Write out exactly, please, every line from the beginning of the entries to the line holding "### 요청 속도 제한", and no pictures.

== Dataset entries ==

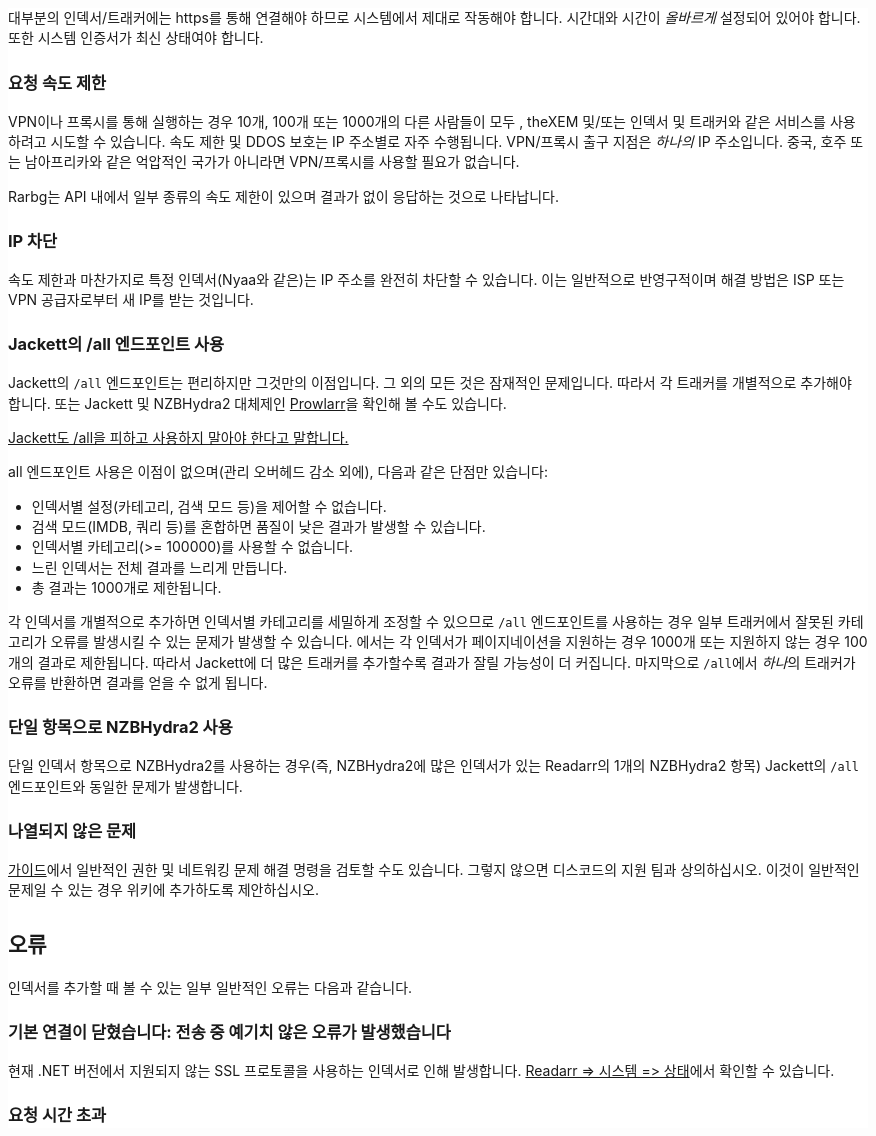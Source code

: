 대부분의 인덱서/트래커에는 https를 통해 연결해야 하므로 시스템에서 제대로 작동해야 합니다. 시간대와 시간이 *올바르게* 설정되어 있어야 합니다. 또한 시스템 인증서가 최신 상태여야 합니다.

### 요청 속도 제한

VPN이나 프록시를 통해 실행하는 경우 10개, 100개 또는 1000개의 다른 사람들이 모두 , theXEM 및/또는 인덱서 및 트래커와 같은 서비스를 사용하려고 시도할 수 있습니다. 속도 제한 및 DDOS 보호는 IP 주소별로 자주 수행됩니다. VPN/프록시 출구 지점은 *하나의* IP 주소입니다. 중국, 호주 또는 남아프리카와 같은 억압적인 국가가 아니라면 VPN/프록시를 사용할 필요가 없습니다.

Rarbg는 API 내에서 일부 종류의 속도 제한이 있으며 결과가 없이 응답하는 것으로 나타납니다.

### IP 차단

속도 제한과 마찬가지로 특정 인덱서(Nyaa와 같은)는 IP 주소를 완전히 차단할 수 있습니다. 이는 일반적으로 반영구적이며 해결 방법은 ISP 또는 VPN 공급자로부터 새 IP를 받는 것입니다.

### Jackett의 /all 엔드포인트 사용

Jackett의 `/all` 엔드포인트는 편리하지만 그것만의 이점입니다. 그 외의 모든 것은 잠재적인 문제입니다. 따라서 각 트래커를 개별적으로 추가해야 합니다. 또는 Jackett 및 NZBHydra2 대체제인 [Prowlarr](/prowlarr)을 확인해 볼 수도 있습니다.

[Jackett도 /all을 피하고 사용하지 말아야 한다고 말합니다.](https://github.com/Jackett/Jackett#aggregate-indexers)

all 엔드포인트 사용은 이점이 없으며(관리 오버헤드 감소 외에), 다음과 같은 단점만 있습니다:

- 인덱서별 설정(카테고리, 검색 모드 등)을 제어할 수 없습니다.
- 검색 모드(IMDB, 쿼리 등)를 혼합하면 품질이 낮은 결과가 발생할 수 있습니다.
- 인덱서별 카테고리(\>= 100000)를 사용할 수 없습니다.
- 느린 인덱서는 전체 결과를 느리게 만듭니다.
- 총 결과는 1000개로 제한됩니다.

각 인덱서를 개별적으로 추가하면 인덱서별 카테고리를 세밀하게 조정할 수 있으므로 `/all` 엔드포인트를 사용하는 경우 일부 트래커에서 잘못된 카테고리가 오류를 발생시킬 수 있는 문제가 발생할 수 있습니다. 에서는 각 인덱서가 페이지네이션을 지원하는 경우 1000개 또는 지원하지 않는 경우 100개의 결과로 제한됩니다. 따라서 Jackett에 더 많은 트래커를 추가할수록 결과가 잘릴 가능성이 더 커집니다. 마지막으로 `/all`에서 *하나*의 트래커가 오류를 반환하면 결과를 얻을 수 없게 됩니다.

### 단일 항목으로 NZBHydra2 사용

단일 인덱서 항목으로 NZBHydra2를 사용하는 경우(즉, NZBHydra2에 많은 인덱서가 있는 Readarr의 1개의 NZBHydra2 항목) Jackett의 `/all` 엔드포인트와 동일한 문제가 발생합니다.

### 나열되지 않은 문제

[가이드](/permissions-and-networking)에서 일반적인 권한 및 네트워킹 문제 해결 명령을 검토할 수도 있습니다. 그렇지 않으면 디스코드의 지원 팀과 상의하십시오. 이것이 일반적인 문제일 수 있는 경우 위키에 추가하도록 제안하십시오.

## 오류

인덱서를 추가할 때 볼 수 있는 일부 일반적인 오류는 다음과 같습니다.

### 기본 연결이 닫혔습니다: 전송 중 예기치 않은 오류가 발생했습니다

현재 .NET 버전에서 지원되지 않는 SSL 프로토콜을 사용하는 인덱서로 인해 발생합니다. [Readarr => 시스템 => 상태](/readarr/system#status)에서 확인할 수 있습니다.

### 요청 시간 초과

===

Exercise solution:
Source code

: 대부분의 인덱서/트래커에는 https를 통해 연결해야 하므로 시스템에서 제대로 작동해야 합니다. 시간대와 시간이 *올바르게* 설정되어 있어야 합니다. 또한 시스템 인증서가 최신 상태여야 합니다.

### 요청 속도 제한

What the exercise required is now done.